Is it possible to recover when the worker process segfaults?

pfernique commented 4 years ago

Hi,

I'm trying to launch some processes that can sometimes throw a segfault (And this can't be predicted or modified since I don't have the source code). This MWE code is behaving has I want using future::multiprocess plan (i.e., return 40 in the last line).

future::plan(future::multiprocess,
             workers = 2)

segfault <- function() {
  system('kill -11 $PPID')
}

processes <- c()

for (i in seq(1, 40)) {
  if (i == 20) {
    processes <- c(processes, withCallingHandlers({ future::future({segfault()}, lazy = TRUE, earlySignal=FALSE) }, error=function(...) {}))
  } else {
    processes <- c(processes, future::future({ Sys.sleep(2); i }, lazy = TRUE, earlySignal=FALSE))
  }
}

future::resolve(processes)
future::value(processes[[40]])

But, this MWE code is not behaving has I want using future.callr::callr plan (i.e., throw Error in readRDS(res) : error reading from connection).

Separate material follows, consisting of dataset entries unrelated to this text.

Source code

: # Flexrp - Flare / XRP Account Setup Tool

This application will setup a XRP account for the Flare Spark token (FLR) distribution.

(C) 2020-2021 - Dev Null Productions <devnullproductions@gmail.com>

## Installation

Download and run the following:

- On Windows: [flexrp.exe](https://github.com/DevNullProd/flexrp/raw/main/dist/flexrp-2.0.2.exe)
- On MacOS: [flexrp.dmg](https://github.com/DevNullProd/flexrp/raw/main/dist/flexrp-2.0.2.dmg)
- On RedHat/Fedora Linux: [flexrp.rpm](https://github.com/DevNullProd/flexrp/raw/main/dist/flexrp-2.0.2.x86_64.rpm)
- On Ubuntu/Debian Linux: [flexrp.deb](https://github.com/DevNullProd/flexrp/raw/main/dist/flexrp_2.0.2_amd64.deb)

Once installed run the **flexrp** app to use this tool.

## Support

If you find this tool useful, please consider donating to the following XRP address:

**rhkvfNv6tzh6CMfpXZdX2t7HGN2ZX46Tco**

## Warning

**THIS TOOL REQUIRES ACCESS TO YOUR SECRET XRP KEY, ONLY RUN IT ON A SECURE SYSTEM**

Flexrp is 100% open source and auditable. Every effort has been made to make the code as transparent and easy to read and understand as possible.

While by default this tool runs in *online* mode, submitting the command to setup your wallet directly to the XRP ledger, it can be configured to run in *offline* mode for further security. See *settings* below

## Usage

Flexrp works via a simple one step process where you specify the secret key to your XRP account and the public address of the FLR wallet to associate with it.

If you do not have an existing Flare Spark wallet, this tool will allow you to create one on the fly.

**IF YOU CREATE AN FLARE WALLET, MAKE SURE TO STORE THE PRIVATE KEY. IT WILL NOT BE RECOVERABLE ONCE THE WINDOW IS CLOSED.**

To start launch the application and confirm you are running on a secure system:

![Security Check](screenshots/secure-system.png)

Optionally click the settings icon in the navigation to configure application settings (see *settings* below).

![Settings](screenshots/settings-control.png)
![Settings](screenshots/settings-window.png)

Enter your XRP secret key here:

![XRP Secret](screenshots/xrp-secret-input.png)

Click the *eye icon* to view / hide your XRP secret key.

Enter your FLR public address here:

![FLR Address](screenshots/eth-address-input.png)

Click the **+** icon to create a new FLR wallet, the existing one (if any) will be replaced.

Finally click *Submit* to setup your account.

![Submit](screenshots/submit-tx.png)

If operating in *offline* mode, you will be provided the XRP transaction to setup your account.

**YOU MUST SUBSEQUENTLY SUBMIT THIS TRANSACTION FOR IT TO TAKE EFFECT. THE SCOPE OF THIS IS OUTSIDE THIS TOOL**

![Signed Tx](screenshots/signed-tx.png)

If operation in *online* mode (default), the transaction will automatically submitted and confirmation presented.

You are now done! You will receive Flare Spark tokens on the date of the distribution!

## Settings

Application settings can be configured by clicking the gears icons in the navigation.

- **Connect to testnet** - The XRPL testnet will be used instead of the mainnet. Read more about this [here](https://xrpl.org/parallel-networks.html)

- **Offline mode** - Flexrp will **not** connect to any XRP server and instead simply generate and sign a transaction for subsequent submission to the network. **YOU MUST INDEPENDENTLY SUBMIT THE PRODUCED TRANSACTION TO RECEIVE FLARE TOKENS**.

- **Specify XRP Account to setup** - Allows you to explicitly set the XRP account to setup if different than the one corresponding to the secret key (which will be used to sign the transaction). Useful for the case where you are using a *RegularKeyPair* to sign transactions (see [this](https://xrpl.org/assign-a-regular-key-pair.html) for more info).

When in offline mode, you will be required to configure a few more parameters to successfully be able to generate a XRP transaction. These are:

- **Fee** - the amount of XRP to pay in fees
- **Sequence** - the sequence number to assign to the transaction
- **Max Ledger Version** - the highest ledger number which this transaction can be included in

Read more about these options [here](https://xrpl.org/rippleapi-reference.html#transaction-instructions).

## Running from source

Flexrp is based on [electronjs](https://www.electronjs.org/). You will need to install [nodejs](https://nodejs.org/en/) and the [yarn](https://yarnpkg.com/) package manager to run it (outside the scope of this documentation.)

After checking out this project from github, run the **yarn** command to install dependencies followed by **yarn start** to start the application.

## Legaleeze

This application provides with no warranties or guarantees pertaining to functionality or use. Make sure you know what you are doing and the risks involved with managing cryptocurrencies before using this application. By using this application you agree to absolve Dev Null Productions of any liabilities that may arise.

future::plan(future.callr::callr,
             workers = 2)

segfault <- function() {
  system('kill -11 $PPID')
}

processes <- c()

for (i in seq(1, 40)) {
  if (i == 20) {
    processes <- c(processes, withCallingHandlers({ future::future({segfault()}, lazy = TRUE, earlySignal=FALSE) }, error=function(...) {}))
  } else {
    processes <- c(processes, future::future({ Sys.sleep(2); i }, lazy = TRUE, earlySignal=FALSE))
  }
}

future::resolve(processes)
future::value(processes[[40]])

Is it normal or do you have any idea why ? Note that I'm using future v1.15.1 and future.callr v0.5.0.

pfernique commented 4 years ago

I tried with future::multicore it's working fine but with future::multisession I have a similar problem (Error in unserialize(node$con) : error reading from connection).

HenrikBengtsson commented 4 years ago

Is it normal or do you have any idea why ?

Yes. There's lots of exception handling done in the future framework, and some of it even recoverable, but kicking workers far off the track is not automagically taken care.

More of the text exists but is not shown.